→ **Task**
Below is a block of records. Copy every line in it that contains the word "aumentam".

*** Data for review

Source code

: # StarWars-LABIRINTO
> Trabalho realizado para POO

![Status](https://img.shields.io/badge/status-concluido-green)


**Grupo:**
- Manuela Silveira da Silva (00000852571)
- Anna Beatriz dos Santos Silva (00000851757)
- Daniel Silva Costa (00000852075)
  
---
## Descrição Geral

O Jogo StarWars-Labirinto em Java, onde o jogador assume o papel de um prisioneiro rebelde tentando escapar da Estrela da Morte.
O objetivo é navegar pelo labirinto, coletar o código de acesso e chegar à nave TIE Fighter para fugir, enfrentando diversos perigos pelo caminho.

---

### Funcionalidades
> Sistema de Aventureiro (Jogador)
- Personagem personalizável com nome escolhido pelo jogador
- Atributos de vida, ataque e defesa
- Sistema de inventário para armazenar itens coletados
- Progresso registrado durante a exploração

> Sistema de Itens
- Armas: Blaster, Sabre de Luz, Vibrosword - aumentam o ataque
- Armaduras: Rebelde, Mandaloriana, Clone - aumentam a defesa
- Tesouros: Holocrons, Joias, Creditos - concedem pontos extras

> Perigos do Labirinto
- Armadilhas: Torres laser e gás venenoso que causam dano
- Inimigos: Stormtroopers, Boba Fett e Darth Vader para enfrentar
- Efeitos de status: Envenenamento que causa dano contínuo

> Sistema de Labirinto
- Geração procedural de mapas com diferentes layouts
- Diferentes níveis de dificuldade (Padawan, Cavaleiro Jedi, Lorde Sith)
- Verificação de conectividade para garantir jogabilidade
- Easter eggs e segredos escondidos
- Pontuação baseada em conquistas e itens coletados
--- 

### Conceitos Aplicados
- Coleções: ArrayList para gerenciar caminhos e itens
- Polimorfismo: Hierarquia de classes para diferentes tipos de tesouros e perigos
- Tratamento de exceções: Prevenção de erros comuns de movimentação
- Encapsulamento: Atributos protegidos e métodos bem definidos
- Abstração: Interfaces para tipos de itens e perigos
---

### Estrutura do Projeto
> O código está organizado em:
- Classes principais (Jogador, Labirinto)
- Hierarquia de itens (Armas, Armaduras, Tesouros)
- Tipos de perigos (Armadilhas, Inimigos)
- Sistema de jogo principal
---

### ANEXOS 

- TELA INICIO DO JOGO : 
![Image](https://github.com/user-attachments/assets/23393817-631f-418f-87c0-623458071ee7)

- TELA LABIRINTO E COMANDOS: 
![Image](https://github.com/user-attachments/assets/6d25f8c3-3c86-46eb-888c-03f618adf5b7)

******

→ **Solution to this task**
- Armas: Blaster, Sabre de Luz, Vibrosword - aumentam o ataque
- Armaduras: Rebelde, Mandaloriana, Clone - aumentam a defesa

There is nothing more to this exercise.